──────── Given data ────────
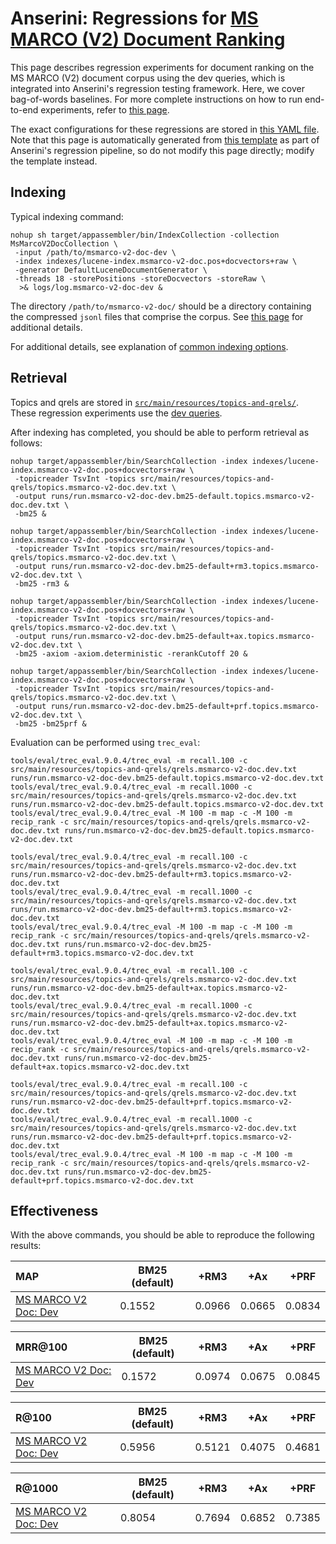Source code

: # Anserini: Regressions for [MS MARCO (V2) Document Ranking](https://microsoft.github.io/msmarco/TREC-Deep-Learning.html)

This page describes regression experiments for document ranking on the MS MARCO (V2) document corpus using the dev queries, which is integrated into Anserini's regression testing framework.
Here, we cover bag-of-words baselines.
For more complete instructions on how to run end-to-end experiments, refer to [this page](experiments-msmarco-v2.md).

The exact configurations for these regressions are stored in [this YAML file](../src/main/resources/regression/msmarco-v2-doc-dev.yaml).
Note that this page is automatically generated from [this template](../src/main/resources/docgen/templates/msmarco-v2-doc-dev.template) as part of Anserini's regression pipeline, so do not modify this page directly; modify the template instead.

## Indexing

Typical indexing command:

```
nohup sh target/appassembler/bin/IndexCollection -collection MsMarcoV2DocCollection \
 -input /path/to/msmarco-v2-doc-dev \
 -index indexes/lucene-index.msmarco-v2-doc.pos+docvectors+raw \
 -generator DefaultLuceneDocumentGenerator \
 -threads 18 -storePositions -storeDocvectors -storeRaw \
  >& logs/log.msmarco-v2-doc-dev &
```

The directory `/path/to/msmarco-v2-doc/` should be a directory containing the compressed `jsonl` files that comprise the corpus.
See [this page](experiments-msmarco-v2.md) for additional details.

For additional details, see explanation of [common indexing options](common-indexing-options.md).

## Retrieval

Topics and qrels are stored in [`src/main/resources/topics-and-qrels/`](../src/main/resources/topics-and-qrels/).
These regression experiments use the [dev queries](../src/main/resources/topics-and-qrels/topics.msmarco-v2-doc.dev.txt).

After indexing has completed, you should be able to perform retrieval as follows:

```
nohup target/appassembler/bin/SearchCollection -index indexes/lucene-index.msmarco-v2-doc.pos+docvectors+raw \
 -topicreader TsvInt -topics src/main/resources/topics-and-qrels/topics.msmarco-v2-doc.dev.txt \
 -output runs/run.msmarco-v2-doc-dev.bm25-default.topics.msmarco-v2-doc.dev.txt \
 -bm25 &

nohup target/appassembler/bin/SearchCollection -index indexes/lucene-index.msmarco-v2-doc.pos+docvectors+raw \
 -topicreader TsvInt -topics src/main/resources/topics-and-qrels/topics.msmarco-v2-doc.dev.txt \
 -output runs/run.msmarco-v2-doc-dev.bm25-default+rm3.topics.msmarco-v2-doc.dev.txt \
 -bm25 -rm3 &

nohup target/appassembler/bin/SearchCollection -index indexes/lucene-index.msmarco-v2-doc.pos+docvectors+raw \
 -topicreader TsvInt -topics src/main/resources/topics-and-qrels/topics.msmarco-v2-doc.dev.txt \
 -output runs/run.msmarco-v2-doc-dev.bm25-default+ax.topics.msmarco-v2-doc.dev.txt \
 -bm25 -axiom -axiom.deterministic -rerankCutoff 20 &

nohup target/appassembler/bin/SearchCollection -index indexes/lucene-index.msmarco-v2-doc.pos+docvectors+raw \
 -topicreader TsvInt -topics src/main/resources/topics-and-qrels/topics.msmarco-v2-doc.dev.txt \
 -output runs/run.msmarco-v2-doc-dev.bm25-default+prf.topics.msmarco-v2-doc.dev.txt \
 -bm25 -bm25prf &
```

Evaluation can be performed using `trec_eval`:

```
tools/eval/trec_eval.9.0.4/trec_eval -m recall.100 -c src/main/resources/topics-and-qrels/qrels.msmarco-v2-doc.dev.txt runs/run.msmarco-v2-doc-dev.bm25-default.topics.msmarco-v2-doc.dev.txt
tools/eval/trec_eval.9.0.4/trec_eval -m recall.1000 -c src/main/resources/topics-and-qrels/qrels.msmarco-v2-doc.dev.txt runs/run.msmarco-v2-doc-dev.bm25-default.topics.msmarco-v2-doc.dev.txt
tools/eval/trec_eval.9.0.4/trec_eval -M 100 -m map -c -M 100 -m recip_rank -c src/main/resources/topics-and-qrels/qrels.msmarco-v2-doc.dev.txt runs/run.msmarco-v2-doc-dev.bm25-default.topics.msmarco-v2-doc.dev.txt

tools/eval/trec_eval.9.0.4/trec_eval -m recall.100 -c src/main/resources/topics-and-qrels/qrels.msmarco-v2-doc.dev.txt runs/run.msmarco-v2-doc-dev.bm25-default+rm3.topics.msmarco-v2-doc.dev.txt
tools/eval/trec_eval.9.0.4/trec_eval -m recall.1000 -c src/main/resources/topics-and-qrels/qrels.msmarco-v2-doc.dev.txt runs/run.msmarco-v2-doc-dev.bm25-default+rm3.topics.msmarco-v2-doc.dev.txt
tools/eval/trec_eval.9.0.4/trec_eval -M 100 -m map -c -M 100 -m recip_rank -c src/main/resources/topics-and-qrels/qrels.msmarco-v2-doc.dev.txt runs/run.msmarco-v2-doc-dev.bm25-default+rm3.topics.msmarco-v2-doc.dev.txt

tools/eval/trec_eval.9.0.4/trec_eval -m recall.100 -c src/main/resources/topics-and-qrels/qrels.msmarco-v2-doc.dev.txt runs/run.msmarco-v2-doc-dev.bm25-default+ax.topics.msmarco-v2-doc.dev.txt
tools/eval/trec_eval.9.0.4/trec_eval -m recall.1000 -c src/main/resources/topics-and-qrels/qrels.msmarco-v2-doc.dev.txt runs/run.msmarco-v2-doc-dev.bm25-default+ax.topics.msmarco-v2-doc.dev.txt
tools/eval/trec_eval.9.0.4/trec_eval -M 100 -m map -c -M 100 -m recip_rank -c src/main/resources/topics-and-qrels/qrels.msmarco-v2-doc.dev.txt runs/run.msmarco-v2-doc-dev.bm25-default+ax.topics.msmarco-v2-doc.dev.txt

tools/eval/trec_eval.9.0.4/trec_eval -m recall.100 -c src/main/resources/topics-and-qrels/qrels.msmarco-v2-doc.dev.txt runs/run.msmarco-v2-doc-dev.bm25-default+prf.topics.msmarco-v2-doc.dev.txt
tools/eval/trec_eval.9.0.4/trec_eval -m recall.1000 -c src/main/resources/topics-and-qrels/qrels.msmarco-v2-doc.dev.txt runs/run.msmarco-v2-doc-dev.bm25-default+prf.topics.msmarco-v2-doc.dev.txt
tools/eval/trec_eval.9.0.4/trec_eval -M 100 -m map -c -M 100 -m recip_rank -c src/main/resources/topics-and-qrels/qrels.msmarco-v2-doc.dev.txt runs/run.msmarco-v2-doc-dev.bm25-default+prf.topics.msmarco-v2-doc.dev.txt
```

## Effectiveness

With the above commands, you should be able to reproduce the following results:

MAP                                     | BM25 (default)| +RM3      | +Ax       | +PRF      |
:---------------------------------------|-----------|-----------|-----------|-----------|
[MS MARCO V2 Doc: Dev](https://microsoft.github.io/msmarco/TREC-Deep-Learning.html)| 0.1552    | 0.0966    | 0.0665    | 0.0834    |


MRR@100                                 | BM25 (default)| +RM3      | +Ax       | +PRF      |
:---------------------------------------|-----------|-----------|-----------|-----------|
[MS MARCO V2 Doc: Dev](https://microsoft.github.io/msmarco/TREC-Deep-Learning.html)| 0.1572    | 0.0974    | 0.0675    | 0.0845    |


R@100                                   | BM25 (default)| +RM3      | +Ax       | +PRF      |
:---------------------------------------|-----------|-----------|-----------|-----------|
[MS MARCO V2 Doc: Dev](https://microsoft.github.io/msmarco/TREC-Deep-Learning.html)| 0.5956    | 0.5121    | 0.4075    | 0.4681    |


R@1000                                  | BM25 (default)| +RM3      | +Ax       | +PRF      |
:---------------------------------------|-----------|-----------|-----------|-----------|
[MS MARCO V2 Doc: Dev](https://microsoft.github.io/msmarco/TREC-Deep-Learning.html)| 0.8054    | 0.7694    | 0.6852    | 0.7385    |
────────
# What the task requires
When a line holds the string "corpus", pull it out of the listing.

# Task answer
This page describes regression experiments for document ranking on the MS MARCO (V2) document corpus using the dev queries, which is integrated into Anserini's regression testing framework.
The directory `/path/to/msmarco-v2-doc/` should be a directory containing the compressed `jsonl` files that comprise the corpus.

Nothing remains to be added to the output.